As he turned to walk away, the station manager could still only shake his head. “I just don’t get it…”
Of course neither of them understood. Neither of them could see.
Several miles west of the station, something trudged
with slow, implacable steps. Dozens upon dozens of short, segmented legs carried what could only be roughly described as a steel caterpillar across the rocky badlands; the clank and clatter could have masked an entire stampede of panicked thunderbirds.

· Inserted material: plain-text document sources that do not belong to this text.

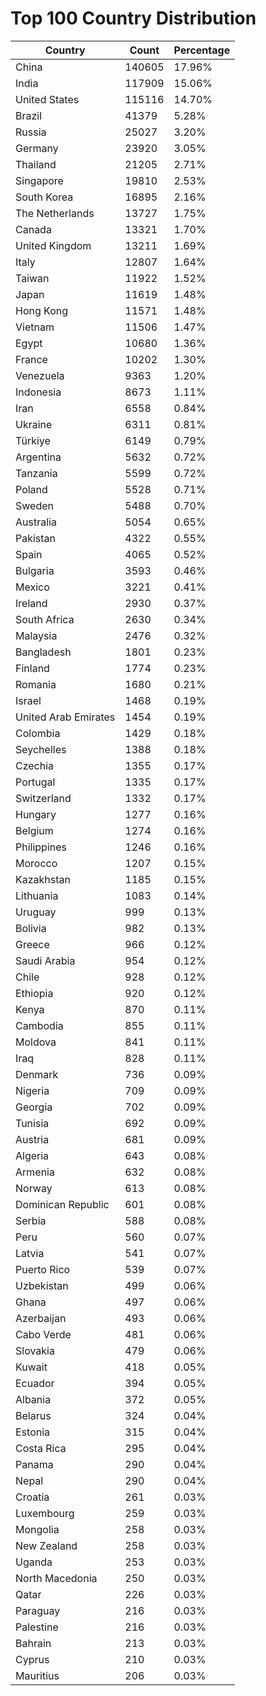 # Top 100 Country Distribution
| Country | Count | Percentage |
|----|----|----|
| China | 140605 | 17.96% |
| India | 117909 | 15.06% |
| United States | 115116 | 14.70% |
| Brazil | 41379 | 5.28% |
| Russia | 25027 | 3.20% |
| Germany | 23920 | 3.05% |
| Thailand | 21205 | 2.71% |
| Singapore | 19810 | 2.53% |
| South Korea | 16895 | 2.16% |
| The Netherlands | 13727 | 1.75% |
| Canada | 13321 | 1.70% |
| United Kingdom | 13211 | 1.69% |
| Italy | 12807 | 1.64% |
| Taiwan | 11922 | 1.52% |
| Japan | 11619 | 1.48% |
| Hong Kong | 11571 | 1.48% |
| Vietnam | 11506 | 1.47% |
| Egypt | 10680 | 1.36% |
| France | 10202 | 1.30% |
| Venezuela | 9363 | 1.20% |
| Indonesia | 8673 | 1.11% |
| Iran | 6558 | 0.84% |
| Ukraine | 6311 | 0.81% |
| Türkiye | 6149 | 0.79% |
| Argentina | 5632 | 0.72% |
| Tanzania | 5599 | 0.72% |
| Poland | 5528 | 0.71% |
| Sweden | 5488 | 0.70% |
| Australia | 5054 | 0.65% |
| Pakistan | 4322 | 0.55% |
| Spain | 4065 | 0.52% |
| Bulgaria | 3593 | 0.46% |
| Mexico | 3221 | 0.41% |
| Ireland | 2930 | 0.37% |
| South Africa | 2630 | 0.34% |
| Malaysia | 2476 | 0.32% |
| Bangladesh | 1801 | 0.23% |
| Finland | 1774 | 0.23% |
| Romania | 1680 | 0.21% |
| Israel | 1468 | 0.19% |
| United Arab Emirates | 1454 | 0.19% |
| Colombia | 1429 | 0.18% |
| Seychelles | 1388 | 0.18% |
| Czechia | 1355 | 0.17% |
| Portugal | 1335 | 0.17% |
| Switzerland | 1332 | 0.17% |
| Hungary | 1277 | 0.16% |
| Belgium | 1274 | 0.16% |
| Philippines | 1246 | 0.16% |
| Morocco | 1207 | 0.15% |
| Kazakhstan | 1185 | 0.15% |
| Lithuania | 1083 | 0.14% |
| Uruguay | 999 | 0.13% |
| Bolivia | 982 | 0.13% |
| Greece | 966 | 0.12% |
| Saudi Arabia | 954 | 0.12% |
| Chile | 928 | 0.12% |
| Ethiopia | 920 | 0.12% |
| Kenya | 870 | 0.11% |
| Cambodia | 855 | 0.11% |
| Moldova | 841 | 0.11% |
| Iraq | 828 | 0.11% |
| Denmark | 736 | 0.09% |
| Nigeria | 709 | 0.09% |
| Georgia | 702 | 0.09% |
| Tunisia | 692 | 0.09% |
| Austria | 681 | 0.09% |
| Algeria | 643 | 0.08% |
| Armenia | 632 | 0.08% |
| Norway | 613 | 0.08% |
| Dominican Republic | 601 | 0.08% |
| Serbia | 588 | 0.08% |
| Peru | 560 | 0.07% |
| Latvia | 541 | 0.07% |
| Puerto Rico | 539 | 0.07% |
| Uzbekistan | 499 | 0.06% |
| Ghana | 497 | 0.06% |
| Azerbaijan | 493 | 0.06% |
| Cabo Verde | 481 | 0.06% |
| Slovakia | 479 | 0.06% |
| Kuwait | 418 | 0.05% |
| Ecuador | 394 | 0.05% |
| Albania | 372 | 0.05% |
| Belarus | 324 | 0.04% |
| Estonia | 315 | 0.04% |
| Costa Rica | 295 | 0.04% |
| Panama | 290 | 0.04% |
| Nepal | 290 | 0.04% |
| Croatia | 261 | 0.03% |
| Luxembourg | 259 | 0.03% |
| Mongolia | 258 | 0.03% |
| New Zealand | 258 | 0.03% |
| Uganda | 253 | 0.03% |
| North Macedonia | 250 | 0.03% |
| Qatar | 226 | 0.03% |
| Paraguay | 216 | 0.03% |
| Palestine | 216 | 0.03% |
| Bahrain | 213 | 0.03% |
| Cyprus | 210 | 0.03% |
| Mauritius | 206 | 0.03% |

Its sides were solid, gleaming in the sharp morning sun. Where the various segments linked to one another, the joins were covered in a mesh of steel rings, covering what would otherwise have been gaping vulnerabilities in the thing’s armor. From a squat smokestack up front and numerous smaller portals along the edges billowed thick, greasy fumes. The device, or vehicle, or whatever it was left not only a winding trail of the most peculiar prints, but also a scattered, broken line of cinders and soot.
It finally settled, with impossible grace, over the iron rails that bound each horizon to the other. A shift one way, a minute adjustment the other, and it aligned perfectly with the track. Steam whistled, smoke puffed, gears cranked, and the contraption slowly lowered itself. The legs retracted into the individual segments, revealing narrow wheels behind. The smokestack rose, the chain mesh folded open like curtains.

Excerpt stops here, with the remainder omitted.